* Required work
Omitting every picture, output the records below exactly, please.

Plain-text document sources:

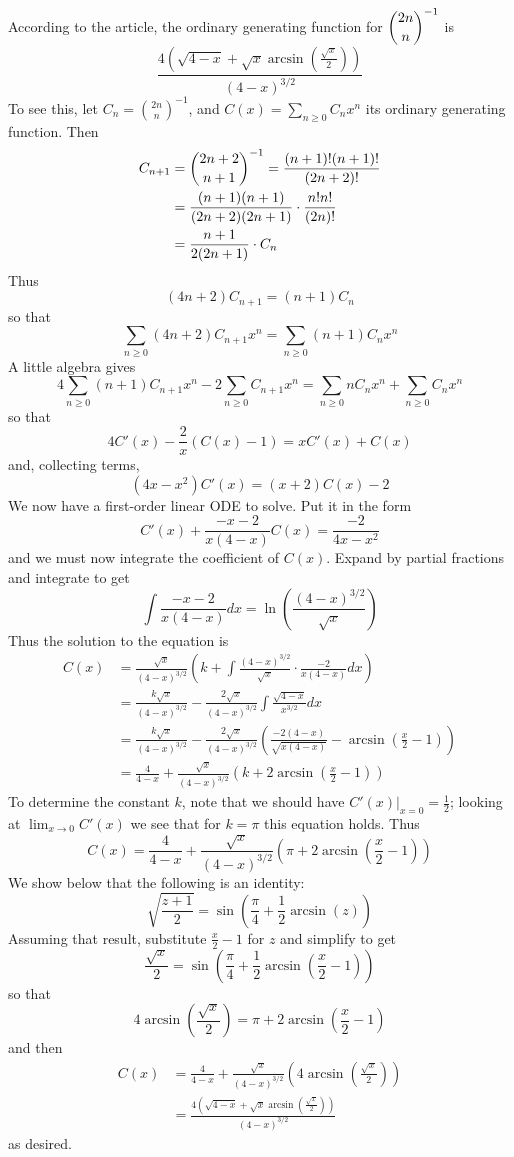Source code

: \documentclass[12pt]{article}
\begin{document}
According to the  article, the ordinary generating function for $\dbinom{2n}{n}^{-1}$ is
\[
  \frac{4\left(\sqrt{4-x}+\sqrt{x}\arcsin\left(\frac{\sqrt{x}}{2}\right)\right)}{(4-x)^{3/2}}
\]
To see this, let $C_n = \binom{2n}{n}^{-1}$, and $C(x) = \sum_{n\geq 0}C_nx^n$ its ordinary generating function. Then
\begin{align*}
  C_{n+1} &= \dbinom{2n+2}{n+1}^{-1} = \frac{(n+1)!(n+1)!}{(2n+2)!} \\
          & = \frac{(n+1)(n+1)}{(2n+2)(2n+1)}\cdot \frac{n!n!}{(2n)!} \\
          &= \frac{n+1}{2(2n+1)}\cdot C_n
\end{align*}
Thus
\[
  (4n+2)C_{n+1} = (n+1)C_n
\]
so that
\[
  \sum_{n\geq 0} (4n+2)C_{n+1}x^n = \sum_{n\geq 0} (n+1)C_nx^n
\]
A little algebra gives
\[
  4\sum_{n\geq 0} (n+1)C_{n+1}x^n - 2\sum_{n\geq 0}C_{n+1}x^n = \sum_{n\geq 0}nC_nx^n + \sum_{n\geq 0}C_nx^n
\]
so that
\[
  4C'(x) - \frac{2}{x}(C(x)-1) = xC'(x) + C(x)
\]
and, collecting terms,
\[
  (4x-x^2)C'(x) = (x+2)C(x)-2
\]
We now have a first-order linear ODE to solve. Put it in the form
\[
  C'(x) + \frac{-x-2}{x(4-x)}C(x) = \frac{-2}{4x-x^2}
\]
and we must now integrate the coefficient of $C(x)$. Expand by partial fractions and integrate to get
\[
  \int \frac{-x-2}{x(4-x)} dx = \ln\left(\frac{(4-x)^{3/2}}{\sqrt{x}}\right)
\]
Thus the solution to the equation is
\begin{align*}
  C(x) &= \frac{\sqrt{x}}{(4-x)^{3/2}}\left(k + \int \frac{(4-x)^{3/2}}{\sqrt{x}}\cdot 
                       \frac{-2}{x(4-x)}dx\right) \\
       &= \frac{k\sqrt{x}}{(4-x)^{3/2}} - \frac{2\sqrt{x}}{(4-x)^{3/2}}\int\frac{\sqrt{4-x}}{x^{3/2}}dx \\
       &= \frac{k\sqrt{x}}{(4-x)^{3/2}} - \frac{2\sqrt{x}}{(4-x)^{3/2}}\left(\frac{-2(4-x)}{\sqrt{x(4-x)}}
                       - \arcsin\left(\frac{x}{2}-1\right)\right)\\
       &= \frac{4}{4-x} + \frac{\sqrt{x}}{(4-x)^{3/2}}\left(k+2\arcsin\left(\frac{x}{2}-1\right)\right) 
\end{align*}
To determine the constant $k$, note that we should have $C'(x)\big\lvert_{x=0}=\frac{1}{2}$; looking at $\lim_{x\to 0}C'(x)$ we see that for $k=\pi$ this equation holds. Thus
\[
  C(x) = \frac{4}{4-x} + \frac{\sqrt{x}}{(4-x)^{3/2}}\left(\pi+2\arcsin\left(\frac{x}{2}-1\right)\right)
\]
We show below that the following is an identity:
\[
  \sqrt{\frac{z+1}{2}} = \sin\left(\frac{\pi}{4} + \frac{1}{2}\arcsin(z)\right)
\]
Assuming that result, substitute $\frac{x}{2}-1$ for $z$ and simplify to get
\[
  \frac{\sqrt{x}}{2} = \sin\left(\frac{\pi}{4} + \frac{1}{2}\arcsin\left(\frac{x}{2}-1\right)\right)
\]
so that
\[
  4\arcsin\left(\frac{\sqrt{x}}{2}\right) = \pi + 2\arcsin\left(\frac{x}{2}-1\right)
\]
and then
\begin{align*}
  C(x) &= \frac{4}{4-x}+\frac{\sqrt{x}}{(4-x)^{3/2}}\left(4\arcsin\left(\frac{\sqrt{x}}{2}\right)\right) \\
       &= \frac{4\left(\sqrt{4-x} + \sqrt{x}\arcsin\left(\frac{\sqrt{x}}{2}\right)\right)}{(4-x)^{3/2}}
\end{align*}
as desired.
\end{document}
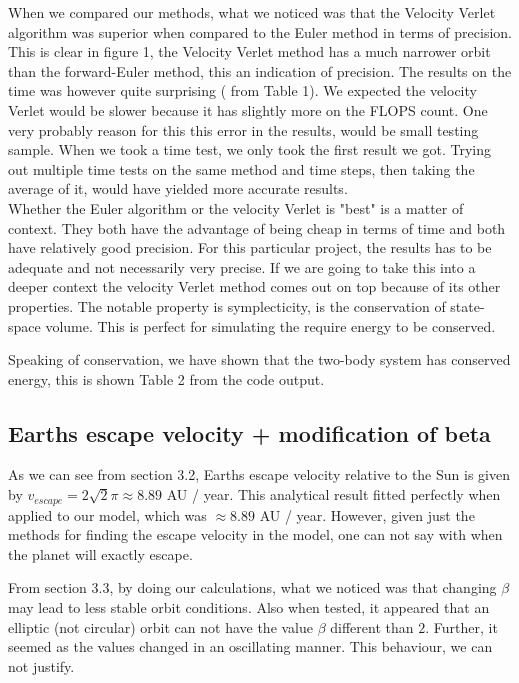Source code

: \documentclass{article}
\begin{document}
When we compared our methods, what we noticed was that the Velocity Verlet algorithm was superior when compared to the Euler method in terms of precision. This is clear in figure 1, the Velocity Verlet method has a much narrower orbit than the forward-Euler method, this an indication of precision. The results on the time was however quite surprising ( from Table 1). We expected the velocity Verlet would be slower because it has slightly more on the FLOPS count. One very probably reason for this this error in the results, would be small testing sample. When we took a time test, we only took the first result we got. Trying out multiple time tests on the same method and time steps, then taking the average of it, would have yielded more accurate results. \\

Whether the Euler algorithm or the velocity Verlet is "best" is a matter of context. They both have the advantage of being cheap in terms of time and both have relatively good precision. For this particular project, the results has to be adequate and not necessarily very precise. If we are going to take this into a deeper context the velocity Verlet method comes out on top because of its other properties. The notable property is symplecticity,  is the conservation of state-space volume. This is perfect for simulating the require energy to be conserved.

Speaking of conservation, we have shown that the two-body system has conserved energy, this is shown Table 2 from the code output.

\subsection{Earths escape velocity + modification of beta}

As we can see from section 3.2, Earths escape velocity relative to the Sun is given by $v_{escape} = 2\sqrt{2}\pi \approx 8.89$ AU / year. This analytical result fitted perfectly when applied to our model, which was $\approx 8.89$ AU / year. However, given just the methods for finding the escape velocity in the model, one can not say with when the planet will exactly escape. 

From section 3.3, by doing our calculations, what we noticed was that changing $\beta$ may lead to less stable orbit conditions. Also when tested, it appeared that an elliptic (not circular) orbit can not have the value $\beta$ different than $2$. Further, it seemed as the values changed in an oscillating manner. This behaviour, we can not justify.
\end{document}
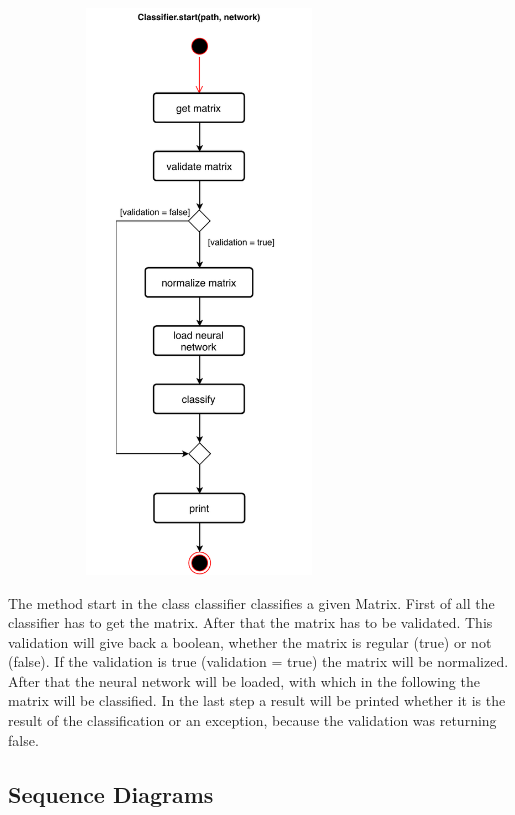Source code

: \documentclass[parskip=full]{scrartcl}
\begin{document}
\begin{figure}[h]
\begin{center}
\includegraphics[width=8cm,height=15cm,keepaspectratio]{ActivityDiagrams/PDF/classification_activity_diagram.pdf}
\label{Activity Diagrams}
\end{center}
\end{figure}

\newpage
The method start in the class classifier classifies a given Matrix.
First of all the classifier has to get the matrix. 
After that the matrix has to be validated.
This validation will give back a boolean, whether the matrix is regular (true) or not (false).
If the validation is true (validation = true) the matrix will be normalized.
After that the \gls{neural network} will be loaded, with which in the following the matrix will be classified.
In the last step a result will be printed whether it is the result of the classification or an exception, because the validation was returning false.

 
\newpage
\subsection{Sequence Diagrams} 
\end{document}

* Exercise response
Source code

: \documentclass[12pt]{article}
\begin{document}
According to the  article, the ordinary generating function for $\dbinom{2n}{n}^{-1}$ is
\[
  \frac{4\left(\sqrt{4-x}+\sqrt{x}\arcsin\left(\frac{\sqrt{x}}{2}\right)\right)}{(4-x)^{3/2}}
\]
To see this, let $C_n = \binom{2n}{n}^{-1}$, and $C(x) = \sum_{n\geq 0}C_nx^n$ its ordinary generating function. Then
\begin{align*}
  C_{n+1} &= \dbinom{2n+2}{n+1}^{-1} = \frac{(n+1)!(n+1)!}{(2n+2)!} \\
          & = \frac{(n+1)(n+1)}{(2n+2)(2n+1)}\cdot \frac{n!n!}{(2n)!} \\
          &= \frac{n+1}{2(2n+1)}\cdot C_n
\end{align*}
Thus
\[
  (4n+2)C_{n+1} = (n+1)C_n
\]
so that
\[
  \sum_{n\geq 0} (4n+2)C_{n+1}x^n = \sum_{n\geq 0} (n+1)C_nx^n
\]
A little algebra gives
\[
  4\sum_{n\geq 0} (n+1)C_{n+1}x^n - 2\sum_{n\geq 0}C_{n+1}x^n = \sum_{n\geq 0}nC_nx^n + \sum_{n\geq 0}C_nx^n
\]
so that
\[
  4C'(x) - \frac{2}{x}(C(x)-1) = xC'(x) + C(x)
\]
and, collecting terms,
\[
  (4x-x^2)C'(x) = (x+2)C(x)-2
\]
We now have a first-order linear ODE to solve. Put it in the form
\[
  C'(x) + \frac{-x-2}{x(4-x)}C(x) = \frac{-2}{4x-x^2}
\]
and we must now integrate the coefficient of $C(x)$. Expand by partial fractions and integrate to get
\[
  \int \frac{-x-2}{x(4-x)} dx = \ln\left(\frac{(4-x)^{3/2}}{\sqrt{x}}\right)
\]
Thus the solution to the equation is
\begin{align*}
  C(x) &= \frac{\sqrt{x}}{(4-x)^{3/2}}\left(k + \int \frac{(4-x)^{3/2}}{\sqrt{x}}\cdot 
                       \frac{-2}{x(4-x)}dx\right) \\
       &= \frac{k\sqrt{x}}{(4-x)^{3/2}} - \frac{2\sqrt{x}}{(4-x)^{3/2}}\int\frac{\sqrt{4-x}}{x^{3/2}}dx \\
       &= \frac{k\sqrt{x}}{(4-x)^{3/2}} - \frac{2\sqrt{x}}{(4-x)^{3/2}}\left(\frac{-2(4-x)}{\sqrt{x(4-x)}}
                       - \arcsin\left(\frac{x}{2}-1\right)\right)\\
       &= \frac{4}{4-x} + \frac{\sqrt{x}}{(4-x)^{3/2}}\left(k+2\arcsin\left(\frac{x}{2}-1\right)\right) 
\end{align*}
To determine the constant $k$, note that we should have $C'(x)\big\lvert_{x=0}=\frac{1}{2}$; looking at $\lim_{x\to 0}C'(x)$ we see that for $k=\pi$ this equation holds. Thus
\[
  C(x) = \frac{4}{4-x} + \frac{\sqrt{x}}{(4-x)^{3/2}}\left(\pi+2\arcsin\left(\frac{x}{2}-1\right)\right)
\]
We show below that the following is an identity:
\[
  \sqrt{\frac{z+1}{2}} = \sin\left(\frac{\pi}{4} + \frac{1}{2}\arcsin(z)\right)
\]
Assuming that result, substitute $\frac{x}{2}-1$ for $z$ and simplify to get
\[
  \frac{\sqrt{x}}{2} = \sin\left(\frac{\pi}{4} + \frac{1}{2}\arcsin\left(\frac{x}{2}-1\right)\right)
\]
so that
\[
  4\arcsin\left(\frac{\sqrt{x}}{2}\right) = \pi + 2\arcsin\left(\frac{x}{2}-1\right)
\]
and then
\begin{align*}
  C(x) &= \frac{4}{4-x}+\frac{\sqrt{x}}{(4-x)^{3/2}}\left(4\arcsin\left(\frac{\sqrt{x}}{2}\right)\right) \\
       &= \frac{4\left(\sqrt{4-x} + \sqrt{x}\arcsin\left(\frac{\sqrt{x}}{2}\right)\right)}{(4-x)^{3/2}}
\end{align*}
as desired.
\end{document}
Source code

: \documentclass{article}
\begin{document}
When we compared our methods, what we noticed was that the Velocity Verlet algorithm was superior when compared to the Euler method in terms of precision. This is clear in figure 1, the Velocity Verlet method has a much narrower orbit than the forward-Euler method, this an indication of precision. The results on the time was however quite surprising ( from Table 1). We expected the velocity Verlet would be slower because it has slightly more on the FLOPS count. One very probably reason for this this error in the results, would be small testing sample. When we took a time test, we only took the first result we got. Trying out multiple time tests on the same method and time steps, then taking the average of it, would have yielded more accurate results. \\

Whether the Euler algorithm or the velocity Verlet is "best" is a matter of context. They both have the advantage of being cheap in terms of time and both have relatively good precision. For this particular project, the results has to be adequate and not necessarily very precise. If we are going to take this into a deeper context the velocity Verlet method comes out on top because of its other properties. The notable property is symplecticity,  is the conservation of state-space volume. This is perfect for simulating the require energy to be conserved.

Speaking of conservation, we have shown that the two-body system has conserved energy, this is shown Table 2 from the code output.

\subsection{Earths escape velocity + modification of beta}

As we can see from section 3.2, Earths escape velocity relative to the Sun is given by $v_{escape} = 2\sqrt{2}\pi \approx 8.89$ AU / year. This analytical result fitted perfectly when applied to our model, which was $\approx 8.89$ AU / year. However, given just the methods for finding the escape velocity in the model, one can not say with when the planet will exactly escape. 

From section 3.3, by doing our calculations, what we noticed was that changing $\beta$ may lead to less stable orbit conditions. Also when tested, it appeared that an elliptic (not circular) orbit can not have the value $\beta$ different than $2$. Further, it seemed as the values changed in an oscillating manner. This behaviour, we can not justify.
\end{document}
Source code

: \documentclass[parskip=full]{scrartcl}
\begin{document}
\begin{figure}[h]
\begin{center}
\includegraphics[width=8cm,height=15cm,keepaspectratio]{ActivityDiagrams/PDF/classification_activity_diagram.pdf}
\label{Activity Diagrams}
\end{center}
\end{figure}

\newpage
The method start in the class classifier classifies a given Matrix.
First of all the classifier has to get the matrix. 
After that the matrix has to be validated.
This validation will give back a boolean, whether the matrix is regular (true) or not (false).
If the validation is true (validation = true) the matrix will be normalized.
After that the \gls{neural network} will be loaded, with which in the following the matrix will be classified.
In the last step a result will be printed whether it is the result of the classification or an exception, because the validation was returning false.

 
\newpage
\subsection{Sequence Diagrams} 
\end{document}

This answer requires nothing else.